Facebook email password ask has compromised 1.5 million users

A few weeks ago, it was reported that social-networking giant Facebook has been asking users to provide email passwords when registering. It seems a security researcher was alarmed when Facebook requested email account passwords for new users signing up and found that Facebook leveraged these logins to access and important contacts—without explicit permission. This week, we’ve learned that an estimated 1.5 million users have had their email contacts “harvested” through this privacy issue since 2016. Facebook is aware of the problem and claims that the contacts were “unintentionally” harvested and are now being deleted.

It’s evident that Facebook has very big privacy problems and very little idea of how to get ahead of them. Some problems, such as the one we’re dealing with today, are preventable. Apart from the blatant privacy blunder with this specific issue, there is also a major security concern. As Forbes puts it, the request for an email password “breaks every security protocol imaginable” because it leaves email accounts and their content vulnerable. Facebook is in the process of notifying those affected users, so keep an eye and be sure to change your password if you’re one of the impacted individuals.

Canada’s Equifax investigation underscores the United States’ lack of response

Speaking of corporate accountability, the fallout from Equifax’s massive 2017 data breach has been…well, let’s say “disproportionate.” Slate contributor Josephine Wolff published an article this week looking at regulatory consequences and safety measures that have been put in place since the consumer reporting agency’s security disasters. Wolff, who also serves as assistant professor of public policy and computing security at Rochester Institute of Technology, pointed out that the U.S. governmental response to the 2017 incident has been underwhelming. She does, however, give credit to Canada, whose government has been more proactive about upholding security standards and have forced Equifax Canada into a compliance agreement.

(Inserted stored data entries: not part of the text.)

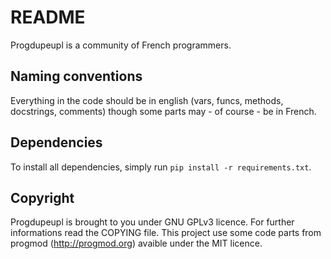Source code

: # README

Progdupeupl is a community of French programmers.

## Naming conventions

Everything in the code should be in english (vars, funcs, methods, docstrings,
comments) though some parts may - of course - be in French.

## Dependencies

To install all dependencies, simply run `pip install -r requirements.txt`.

## Copyright

Progdupeupl is brought to you under GNU GPLv3 licence. For further informations
read the COPYING file. This project use some code parts from progmod
(http://progmod.org) avaible under the MIT licence.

Canada’s Privacy Commissioner completed an investigation into the breach last week and reported that Equifax will be required to adhere to a strict data retention and deletion schedule and comply to security assessments every two years for the next six years. Unfortunately, the investigation’s completion has been a reminder that the U.S. has failed to deliver similar consequences. While some state-level banking regulatory authorities have attempted to instate compliance measures, there has been no movement on the federal level in terms of security oversight. Of course, the issue of federal security regulations continues to be a hotbed of contention in the U.S. in general, so it may yet be some time before we see movement. For now, Wolff suggests, we might see more luck holding Equifax accountable in the courts, as we have seen done with companies like Yahoo.